During the week we view the world as incomplete. We must labor: clear the
land, till the soil, build shelters, plant, harvest, cook, manufacture --
all in order to make the world a suitable habitat for man. For six days,
we -- as did G-d -- must force our mark upon the world -- altering it from
its natural state in order to make it a vessel worthy of man.
On the Sabbath we recognize that G-d's world is perfect.
When the Sabbath arrives, we are commanded to cease interfering with the
world. We may no longer assert our mastery over it, changing it from its
natural state. We may not build, burn, work the earth -- or even pick a
flower. Any act that changes the earth from its natural state in the
smallest way contradicts the spirit of the Sabbath. We cease doing acts of
*creation* -- and by so doing, gain the sense that the world as created by
G-d is essentially perfect.
When Creation was completed and the world enjoyed its first Sabbath, it
should have remained eternally in a complete and perfect state. An
everlasting Sabbath should have ensued. However, with the primordial Sin
of Adam and Eve, the world fell from this state. Man would no longer live
in a perfect world -- dwelling in the Garden of Eden, enjoying the ready-
to-eat fruit of the Garden through no labor of his own. He would now have
to work: to conquer the world and eat bread only through the sweat of his
Ultimately, we are taught, the world will again be perfected in the End of
Days. Man will again live in harmony with the world and nature, devoting
his being and his energies to G-d alone. That time period is known as "yom
shekulo Shabbos" -- a time of eternal Sabbath, a time which we eagerly
await today. (Israel returned to this state briefly at the revelation at
Mount Sinai -- and then lost it again with the sin of the Golden Calf. But
these are all discussions of their own.)
Yet once a week, G-d granted Israel a small taste of that ultimate,
blissful state -- the gift of Sabbath. The Talmud writes that the Sabbath
is 1/60th of the World to Come (Berachos 57b).

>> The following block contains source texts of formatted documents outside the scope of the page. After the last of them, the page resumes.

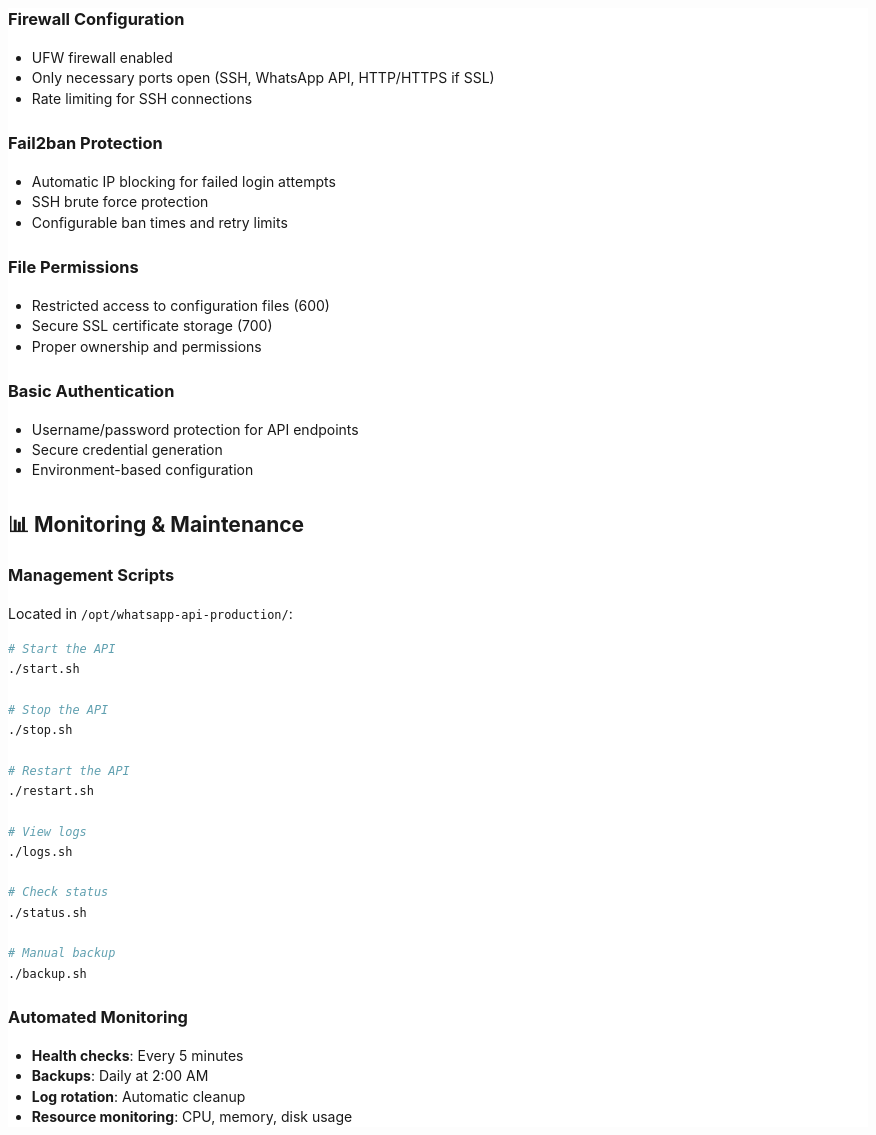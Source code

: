 ### Firewall Configuration
- UFW firewall enabled
- Only necessary ports open (SSH, WhatsApp API, HTTP/HTTPS if SSL)
- Rate limiting for SSH connections

### Fail2ban Protection
- Automatic IP blocking for failed login attempts
- SSH brute force protection
- Configurable ban times and retry limits

### File Permissions
- Restricted access to configuration files (600)
- Secure SSL certificate storage (700)
- Proper ownership and permissions

### Basic Authentication
- Username/password protection for API endpoints
- Secure credential generation
- Environment-based configuration

## 📊 Monitoring & Maintenance

### Management Scripts

Located in `/opt/whatsapp-api-production/`:

```bash
# Start the API
./start.sh

# Stop the API
./stop.sh

# Restart the API
./restart.sh

# View logs
./logs.sh

# Check status
./status.sh

# Manual backup
./backup.sh
```

### Automated Monitoring

- **Health checks**: Every 5 minutes
- **Backups**: Daily at 2:00 AM
- **Log rotation**: Automatic cleanup
- **Resource monitoring**: CPU, memory, disk usage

On the Sabbath, the world
reverts in a small way to its perfected state. The Jew who merits it can
gain a sense of the world's perfection. He does not have to labor and be
productive to sustain himself. The Talmud writes that expenses a person
spends for the Sabbath are reimbursed by G-d (Beitzah 16a). We live in a
world which is potentially perfect, in which G-d Himself sustains us
through no effort of our own. And to the extent that the Sabbath is
meaningful to us, this plane of existence becomes our reality.

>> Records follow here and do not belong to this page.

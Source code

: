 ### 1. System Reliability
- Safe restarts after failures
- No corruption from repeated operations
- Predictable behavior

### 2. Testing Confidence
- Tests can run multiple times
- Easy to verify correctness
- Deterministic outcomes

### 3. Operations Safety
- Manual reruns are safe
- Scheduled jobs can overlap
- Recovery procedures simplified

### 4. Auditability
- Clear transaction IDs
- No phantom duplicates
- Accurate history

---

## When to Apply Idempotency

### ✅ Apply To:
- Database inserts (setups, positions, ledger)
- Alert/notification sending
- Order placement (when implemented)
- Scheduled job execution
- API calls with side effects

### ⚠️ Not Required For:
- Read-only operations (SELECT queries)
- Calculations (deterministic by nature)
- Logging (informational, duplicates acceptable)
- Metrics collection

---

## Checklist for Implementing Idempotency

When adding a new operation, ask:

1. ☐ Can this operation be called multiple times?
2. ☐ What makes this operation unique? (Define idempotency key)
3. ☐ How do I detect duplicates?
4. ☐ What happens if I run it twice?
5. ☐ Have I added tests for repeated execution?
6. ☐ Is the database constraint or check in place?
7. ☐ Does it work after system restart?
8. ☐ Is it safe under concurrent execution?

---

(As an aside, it was no accident that the Christians replaced Saturday
with Sunday and the Muslims selected Friday. The Sabbath was G-d's special
gift to Israel; He saw to it that it be shared with no other.)

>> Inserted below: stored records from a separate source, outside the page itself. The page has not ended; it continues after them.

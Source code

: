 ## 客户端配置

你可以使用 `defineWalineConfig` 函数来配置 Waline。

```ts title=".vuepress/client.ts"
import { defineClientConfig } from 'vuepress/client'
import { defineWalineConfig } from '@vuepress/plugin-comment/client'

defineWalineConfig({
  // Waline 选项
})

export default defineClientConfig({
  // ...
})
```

We have now begun to understand the meaning and sanctity of the Sabbath.
Next week, G-d willing, we will discuss the significance of the items of
our mishna -- created immediately before the Sabbath. As we will see, they
too share the special quality of the Sabbath -- and reflect a holiness and
"completion" not found in the physical world. More G-d willing next week!
Text Copyright © 2005 by Rabbi Dovid Rosenfeld and Torah.org.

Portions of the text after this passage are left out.